However, in my view, it needs to be relaxed in some measure.
[39] Where, in a particular case, it
is brought to the attention of the presiding official that a
particular bylaw, regulation or
notice, having a bearing on the
matter at hand, exists, she or he becomes duty bound, where at all
possible, and within the reasonable
exigencies of the case, to seek
out such bylaw, regulation or notice in order to properly decide the
matter at hand. Not to do
so would, in my view, fall foul of section
34 of the Bill of Rights and, particularly where judges are
concerned, offend their
oath of office.
[40] The existence of such bylaw,
regulation or notice, having been brought to the attention of a
judicial officer, demands that
it be considered for the proper and
expeditious resolution of the dispute, and to seek refuge in an
ancient rule requiring such
matter to be specifically pleaded would
be an exercise in placing form over substance.
[41] In her heads of argument Ms
Mills
has not only drawn my attention to the municipality’s relevant
bylaws but has also made specific reference to and quoted
portions
thereof. She very kindly made the relevant provisions available to me
and I consider myself duty bound to refer to them.
[42] Chapter IV of the municipality’s
building bylaws deals with Advertising Signs. Section 2 provides as
follows:
‘
Subject
to the provisions of this Chapter no person shall erect, alter,
display or maintain or cause or permit to be erected, altered,
displayed or maintained any advertisement or sign which is visible
from or which in the case of an advertisement can be heard in
any
public place except under and in accordance with the written
permission of the City Engineer.’
[43] Section 4(b) stipulates that
“[e]very advertisement or sign displayed or erected …
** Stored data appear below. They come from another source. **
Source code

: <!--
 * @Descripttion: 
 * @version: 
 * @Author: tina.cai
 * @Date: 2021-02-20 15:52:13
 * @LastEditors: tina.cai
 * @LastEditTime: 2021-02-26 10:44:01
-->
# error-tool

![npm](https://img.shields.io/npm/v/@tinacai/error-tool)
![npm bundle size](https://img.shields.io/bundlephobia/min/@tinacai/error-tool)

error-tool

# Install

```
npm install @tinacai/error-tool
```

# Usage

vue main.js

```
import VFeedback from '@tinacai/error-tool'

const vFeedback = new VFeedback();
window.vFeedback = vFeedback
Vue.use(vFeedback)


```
shall be deemed to be at the
pleasure of the Council…”
and section 7 stipulates that for every sign for which permission
‘…has expired
lapsed or been withdrawn…”
the City Engineer may serve not less than fourteen days’ notice
requiring the removal
of such sign “…or to do such other
things as may be set forth in such notice so as to bring the
advertisement or sign
into conformity or compliance…”.
[44] It is this latter provision that
Ms
Mills
referred me to in an attempt to argue that it was
still possible for the parties to comply with the lease and in
support of the
order sought in the counter-application compelling the
respondent to re-apply for permission.
[45] It is clear that, having accepted
that the permission for the signage lapsed on 31 August 2012 for the
one and presumably on
01 October 2012 for the other, their continued
display is in contravention of the bylaws and is illegal. The
provision for the
giving of notice by the City Engineer does not
alter that status.
[46] The provisions in the lease must
give way to the principle of legality and accordingly the
counter-application is bad.
[47] During argument Mr
Phillips
assured me that the discharge of the interim relief in no way
entitles the respondent to resort to self-help. He indicated from
the
bar that the applicant did not itself intend to remove the signage
unless it was authorised to do by order of this court or
by some
other legitimate process. I accept that assurance.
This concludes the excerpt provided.